DATA IN THIS EXERCISE
※ ※ ※

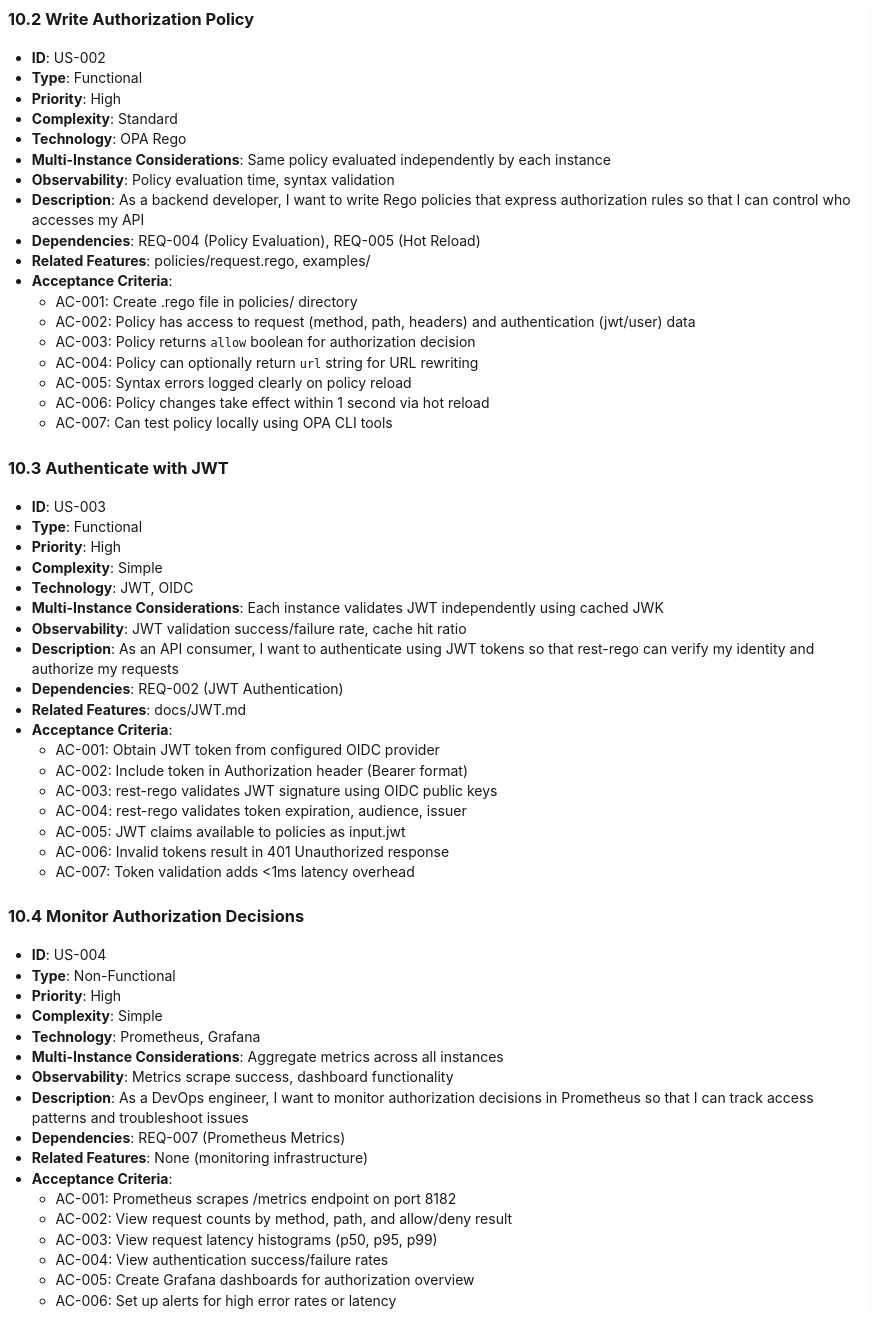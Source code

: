### 10.2 Write Authorization Policy

* **ID**: US-002
* **Type**: Functional
* **Priority**: High
* **Complexity**: Standard
* **Technology**: OPA Rego
* **Multi-Instance Considerations**: Same policy evaluated independently by each instance
* **Observability**: Policy evaluation time, syntax validation
* **Description**: As a backend developer, I want to write Rego policies that express authorization rules so that I can control who accesses my API
* **Dependencies**: REQ-004 (Policy Evaluation), REQ-005 (Hot Reload)
* **Related Features**: policies/request.rego, examples/
* **Acceptance Criteria**:
  - AC-001: Create .rego file in policies/ directory
  - AC-002: Policy has access to request (method, path, headers) and authentication (jwt/user) data
  - AC-003: Policy returns `allow` boolean for authorization decision
  - AC-004: Policy can optionally return `url` string for URL rewriting
  - AC-005: Syntax errors logged clearly on policy reload
  - AC-006: Policy changes take effect within 1 second via hot reload
  - AC-007: Can test policy locally using OPA CLI tools

### 10.3 Authenticate with JWT

* **ID**: US-003
* **Type**: Functional
* **Priority**: High
* **Complexity**: Simple
* **Technology**: JWT, OIDC
* **Multi-Instance Considerations**: Each instance validates JWT independently using cached JWK
* **Observability**: JWT validation success/failure rate, cache hit ratio
* **Description**: As an API consumer, I want to authenticate using JWT tokens so that rest-rego can verify my identity and authorize my requests
* **Dependencies**: REQ-002 (JWT Authentication)
* **Related Features**: docs/JWT.md
* **Acceptance Criteria**:
  - AC-001: Obtain JWT token from configured OIDC provider
  - AC-002: Include token in Authorization header (Bearer format)
  - AC-003: rest-rego validates JWT signature using OIDC public keys
  - AC-004: rest-rego validates token expiration, audience, issuer
  - AC-005: JWT claims available to policies as input.jwt
  - AC-006: Invalid tokens result in 401 Unauthorized response
  - AC-007: Token validation adds <1ms latency overhead

### 10.4 Monitor Authorization Decisions

* **ID**: US-004
* **Type**: Non-Functional
* **Priority**: High
* **Complexity**: Simple
* **Technology**: Prometheus, Grafana
* **Multi-Instance Considerations**: Aggregate metrics across all instances
* **Observability**: Metrics scrape success, dashboard functionality
* **Description**: As a DevOps engineer, I want to monitor authorization decisions in Prometheus so that I can track access patterns and troubleshoot issues
* **Dependencies**: REQ-007 (Prometheus Metrics)
* **Related Features**: None (monitoring infrastructure)
* **Acceptance Criteria**:
  - AC-001: Prometheus scrapes /metrics endpoint on port 8182
  - AC-002: View request counts by method, path, and allow/deny result
  - AC-003: View request latency histograms (p50, p95, p99)
  - AC-004: View authentication success/failure rates
  - AC-005: Create Grafana dashboards for authorization overview
  - AC-006: Set up alerts for high error rates or latency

※ ※ ※

YOUR TASK
Look through the data above and return each line where the string "latency" occurs.

RESPONSE BELOW
  - AC-007: Token validation adds <1ms latency overhead
  - AC-003: View request latency histograms (p50, p95, p99)
  - AC-006: Set up alerts for high error rates or latency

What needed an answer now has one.